▶ PROMPT
Bring back every record exactly, except for the pictures, which stay out.

===== LISTED RECORDS =====

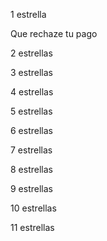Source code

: 1 estrella

Que rechaze tu pago

2 estrellas

3 estrellas

4 estrellas

5 estrellas

6 estrellas

7 estrellas

8 estrellas

9 estrellas

10 estrellas

11 estrellas
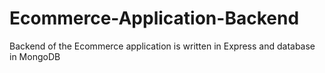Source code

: # Ecommerce-Application-Backend
Backend of the Ecommerce application is written in Express and database in MongoDB
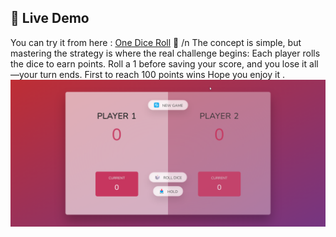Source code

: ## 🔗 Live Demo

You can try it from here : [One Dice Roll](https://abdelqadersafi.github.io/One-Dice-Roll-Game/) 👾 /n
The concept is simple, but mastering the strategy is where the real challenge begins:
Each player rolls the dice to earn points. Roll a 1 before saving your score, and you lose it all—your turn ends. First to reach 100 points wins
Hope you enjoy it . 
![One Dice Roll](chrome_3NGdz0WVxy.png)

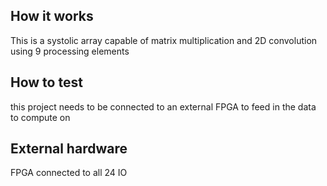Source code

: <!---

This file is used to generate your project datasheet. Please fill in the information below and delete any unused
sections.

You can also include images in this folder and reference them in the markdown. Each image must be less than
512 kb in size, and the combined size of all images must be less than 1 MB.
-->

## How it works

This is a systolic array capable of matrix multiplication and 2D convolution using 9 processing elements

## How to test

this project needs to be connected to an external FPGA to feed in the data to compute on

## External hardware

FPGA connected to all 24 IO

=====

▶ RESPONSE TO THIS TASK
Source code

: 1 estrella

Que rechaze tu pago

2 estrellas

3 estrellas

4 estrellas

5 estrellas

6 estrellas

7 estrellas

8 estrellas

9 estrellas

10 estrellas

11 estrellas
Source code

: # Ecommerce-Application-Backend
Backend of the Ecommerce application is written in Express and database in MongoDB
Source code

: ## 🔗 Live Demo

You can try it from here : [One Dice Roll](https://abdelqadersafi.github.io/One-Dice-Roll-Game/) 👾 /n
The concept is simple, but mastering the strategy is where the real challenge begins:
Each player rolls the dice to earn points. Roll a 1 before saving your score, and you lose it all—your turn ends. First to reach 100 points wins
Hope you enjoy it . 
![One Dice Roll](chrome_3NGdz0WVxy.png)

Source code

: <!---

This file is used to generate your project datasheet. Please fill in the information below and delete any unused
sections.

You can also include images in this folder and reference them in the markdown. Each image must be less than
512 kb in size, and the combined size of all images must be less than 1 MB.
-->

## How it works

This is a systolic array capable of matrix multiplication and 2D convolution using 9 processing elements

## How to test

this project needs to be connected to an external FPGA to feed in the data to compute on

## External hardware

FPGA connected to all 24 IO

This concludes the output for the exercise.